King told reporters he was willing to risk being arrested to lead the demonstrations, which had the endorsement of the American Federation of Teachers, the AFL-CIO major civil rights groups and organizations representing Puerto Ricans, Mexicans and Appalachian whites. The planned demonstrations underscored growing dissatisfaction with the Johnson administration’s War on Poverty and pressed for race-neutral policies, including King’s call for a national basic income.

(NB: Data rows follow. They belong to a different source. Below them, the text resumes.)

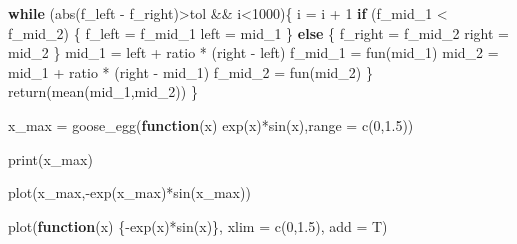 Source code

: \documentclass[
]{article}
\newenvironment{Shaded}{\begin{snugshade}}{\end{snugshade}}
\newcommand{\AttributeTok}[1]{\textcolor[rgb]{0.77,0.63,0.00}{#1}}
\newcommand{\ControlFlowTok}[1]{\textcolor[rgb]{0.13,0.29,0.53}{\textbf{#1}}}
\newcommand{\DecValTok}[1]{\textcolor[rgb]{0.00,0.00,0.81}{#1}}
\newcommand{\FloatTok}[1]{\textcolor[rgb]{0.00,0.00,0.81}{#1}}
\newcommand{\FunctionTok}[1]{\textcolor[rgb]{0.00,0.00,0.00}{#1}}
\newcommand{\NormalTok}[1]{#1}
\newcommand{\OtherTok}[1]{\textcolor[rgb]{0.56,0.35,0.01}{#1}}
\newcommand{\SpecialCharTok}[1]{\textcolor[rgb]{0.00,0.00,0.00}{#1}}
\begin{document}
\begin{Shaded}
\begin{Highlighting}[]
    \ControlFlowTok{while}\NormalTok{ (}\FunctionTok{abs}\NormalTok{(f\_left }\SpecialCharTok{{-}}\NormalTok{ f\_right)}\SpecialCharTok{\textgreater{}}\NormalTok{tol }\SpecialCharTok{\&\&}\NormalTok{ i}\SpecialCharTok{\textless{}}\DecValTok{1000}\NormalTok{)\{}
\NormalTok{      i }\OtherTok{=}\NormalTok{ i }\SpecialCharTok{+} \DecValTok{1}
      \ControlFlowTok{if}\NormalTok{ (f\_mid\_1 }\SpecialCharTok{\textless{}}\NormalTok{ f\_mid\_2) \{}
\NormalTok{        f\_left }\OtherTok{=}\NormalTok{ f\_mid\_1}
\NormalTok{        left }\OtherTok{=}\NormalTok{ mid\_1}
\NormalTok{      \} }\ControlFlowTok{else}\NormalTok{ \{}
\NormalTok{        f\_right }\OtherTok{=}\NormalTok{ f\_mid\_2}
\NormalTok{        right }\OtherTok{=}\NormalTok{ mid\_2}
\NormalTok{      \}}
\NormalTok{      mid\_1 }\OtherTok{=}\NormalTok{ left }\SpecialCharTok{+}\NormalTok{ ratio }\SpecialCharTok{*}\NormalTok{ (right }\SpecialCharTok{{-}}\NormalTok{ left)}
\NormalTok{      f\_mid\_1 }\OtherTok{=} \FunctionTok{fun}\NormalTok{(mid\_1)}
\NormalTok{      mid\_2 }\OtherTok{=}\NormalTok{ mid\_1 }\SpecialCharTok{+}\NormalTok{ ratio }\SpecialCharTok{*}\NormalTok{ (right }\SpecialCharTok{{-}}\NormalTok{ mid\_1)}
\NormalTok{      f\_mid\_2 }\OtherTok{=} \FunctionTok{fun}\NormalTok{(mid\_2)}
\NormalTok{    \}}
    \FunctionTok{return}\NormalTok{(}\FunctionTok{mean}\NormalTok{(mid\_1,mid\_2))}
\NormalTok{  \}}
\end{Highlighting}
\end{Shaded}

\begin{Shaded}
\begin{Highlighting}[]
\NormalTok{x\_max }\OtherTok{=} \FunctionTok{goose\_egg}\NormalTok{(}\ControlFlowTok{function}\NormalTok{(x) }\FunctionTok{exp}\NormalTok{(x)}\SpecialCharTok{*}\FunctionTok{sin}\NormalTok{(x),}\AttributeTok{range =} \FunctionTok{c}\NormalTok{(}\DecValTok{0}\NormalTok{,}\FloatTok{1.5}\NormalTok{))}

\FunctionTok{print}\NormalTok{(x\_max)}

\FunctionTok{plot}\NormalTok{(x\_max,}\SpecialCharTok{{-}}\FunctionTok{exp}\NormalTok{(x\_max)}\SpecialCharTok{*}\FunctionTok{sin}\NormalTok{(x\_max))}

\FunctionTok{plot}\NormalTok{(}\ControlFlowTok{function}\NormalTok{(x) \{}\SpecialCharTok{{-}}\FunctionTok{exp}\NormalTok{(x)}\SpecialCharTok{*}\FunctionTok{sin}\NormalTok{(x)\}, }\AttributeTok{xlim =} \FunctionTok{c}\NormalTok{(}\DecValTok{0}\NormalTok{,}\FloatTok{1.5}\NormalTok{), }\AttributeTok{add =}\NormalTok{ T)}
\end{Highlighting}
\end{Shaded}
\end{document}
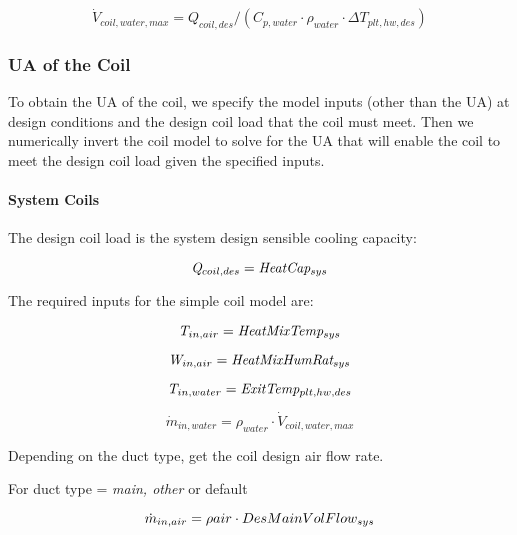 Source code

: \begin{equation}
\dot V_{coil,water,max} = Q_{coil,des}/(C_{p,water} \cdot \rho_{water} \cdot \Delta T_{plt,hw,des})
\end{equation}

\subsubsection{UA of the Coil}\label{ua-of-the-coil}

To obtain the UA of the coil, we specify the model inputs (other than the UA) at design conditions and the design coil load that the coil must meet. Then we numerically invert the coil model to solve for the UA that will enable the coil to meet the design coil load given the specified inputs.

\paragraph{System Coils}\label{system-coils-1}

The design coil load is the system design sensible cooling capacity:

\begin{equation}
\emph{Q\(_{coil,des}\)} = \emph{HeatCap\(_{sys}\)}
\end{equation}

The required inputs for the simple coil model are:

\begin{equation}
\emph{T\(_{in,air}\)} = \emph{HeatMixTemp\(_{sys}\)}
\end{equation}

\begin{equation}
\emph{W\(_{in,air}\)} = \emph{HeatMixHumRat\(_{sys}\)}
\end{equation}

\begin{equation}
\emph{T\(_{in,water}\)} = \emph{ExitTemp\(_{plt,hw,des}\)}
\end{equation}

\begin{equation}
\dot m_{in,water} = \rho_{water} \cdot \dot V_{coil,water,max}
\end{equation}

Depending on the duct type, get the coil design air flow rate.

For duct type = \emph{main, other} or default

\begin{equation}
\emph{\(\dot m_{in,air} = \rho{air} \cdot DesMainVolFlow_{sys}\)}
\end{equation}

King’s assassination quickly derailed the Poor People’s Campaign, taking with it the activists’ best chance at a broad-based, multi-racial movement. But in the months and years that followed, there were increased responses to the conditions in which blacks lived — the issues that had provided the impetus of the Civil Rights Movement.

Initial response

In the immediate aftermath of his assassination, King’s image in the popular consciousness began to change. His legacy became less about the the Poor People’s Campaign and the controversial anti-war stance that, more than anything else, put him in the crosshairs of J. Edgar Hoover’s FBI, and more about the heart of the civil rights movement — its call for black equality.

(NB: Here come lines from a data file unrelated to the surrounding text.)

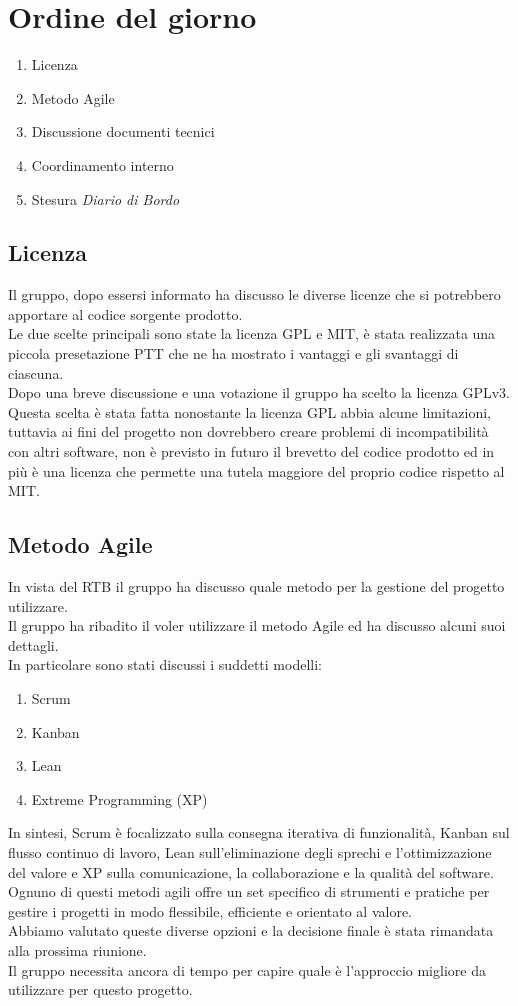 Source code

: \section{Ordine del giorno}
\begin{enumerate}
\item Licenza
\item Metodo Agile
\item Discussione documenti tecnici
\item Coordinamento interno 
\item Stesura \textit{Diario di Bordo}
\end{enumerate}

\subsection{Licenza}
Il gruppo, dopo essersi informato ha discusso le diverse licenze che si potrebbero apportare al codice sorgente prodotto.\\
Le due scelte principali sono state la licenza GPL e MIT, è stata realizzata una piccola presetazione PTT che ne ha mostrato i vantaggi e gli svantaggi di ciascuna.\\
Dopo una breve discussione e una votazione il gruppo ha scelto la licenza GPLv3. 
Questa scelta è stata fatta nonostante la licenza GPL abbia alcune limitazioni, tuttavia ai fini del progetto non dovrebbero creare problemi
di incompatibilità con altri software, non è previsto in futuro il brevetto del codice prodotto ed in più è una licenza che permette una tutela maggiore del proprio
codice rispetto al MIT.

\subsection{Metodo Agile}
In vista del RTB il gruppo ha discusso quale metodo per la gestione del progetto utilizzare.\\
Il gruppo ha ribadito il voler utilizzare il metodo Agile ed ha discusso alcuni suoi dettagli.\\
In particolare sono stati discussi i suddetti modelli:
\begin{enumerate}
    \item Scrum
    \item Kanban
    \item Lean
    \item Extreme Programming (XP)
\end{enumerate}
In sintesi, Scrum è focalizzato sulla consegna iterativa di funzionalità, 
Kanban sul flusso continuo di lavoro, 
Lean sull'eliminazione degli sprechi e l'ottimizzazione del valore e XP sulla comunicazione, 
la collaborazione e la qualità del software.\\
Ognuno di questi metodi agili offre un set specifico di strumenti e pratiche per gestire i progetti in modo flessibile, efficiente e orientato al valore.\\
Abbiamo valutato queste diverse opzioni e la decisione finale è stata rimandata alla prossima riunione.\\
Il gruppo necessita ancora di tempo per capire quale è l'approccio migliore da utilizzare per questo progetto.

Georgetown University Sociology professor and author Michael Eric Dyson argues that at the time of King’s death, many whites celebrated his passing. King’s image, Dyson argues, has been sanitized with time.

“His danger has been sweetened,” Dyson told National Public Radio in a 2008 interview. “His threat has been removed. There are only smiles and whispers and applause now without the kind of threat that he represented.”

Thus, King’s “I have a dream” speech — which he delivered at the 1963 March on Washington — came to symbolize King in America’s popular consciousness. His anti-war, pro-labor stands from the latter half of the decades, while not erased from history, receded to the background.

Yet even with the sanitized version of King that emerged in the years after his death, the near-universal acceptance of King and his civil rights legacy seen in the United States today took more than three decades to cement.

The King holiday

Boston was an early adopter of an annual holiday honoring King. In 1970, the then all-white City Council voted in favor of the official holiday, with South Boston Councilor Louise Day Hicks casting the sole dissenting vote. While city and state workers did not have a day off, Boston Public School students did, and 34 Boston businesses, agencies and community schools agreed to close on Jan. 15 as well.

King’s birthday did not become a national holiday until 1983 — after nearly 15 years of advocacy by civil rights activists. Much of the initial resistance to the King holiday centered on his ties to communists and his opposition to the Vietnam war.

Massachusetts Sen. Edward Brooke and Michigan Rep. John Conyers first introduced the bill authorizing the holiday in 1979, but it fell five votes short with congressional representatives arguing that U.S. holidays should not be designated for private citizens who never held elective office.

Supporters collected 6 million signatures in support of the holiday in 1980 — the largest petition drive in U.S. history. U.S. Sen. Jesse Helms of North Carolina led opposition, submitting a 300-page document detailing what he said was evidence of King’s ties to communists. U.S. Sen. Daniel Patrick Moynihan of New York threw Helms’ papers on the floor of the Senate, stomped on it and called it a “packet of filth.”

The bill passed the U.S. House of Representatives 338 to 90 later that year and Ronald Reagan signed it into law. Although the day became a federal holiday, several U.S. states declined to observe the day. In 1990, the National Football League moved Super Bowl XXVII from Arizona to California to protest the state’s refusal to adopt the holiday. Two years later, voters in Arizona passed a statewide referendum to observe the day. In 1991, New Hampshire created a “Civil Rights Day” holiday to mark King’s birthday. South Carolina, the last holdout, marked King’s birthday in 2000, a few months after Utah had moved to do so.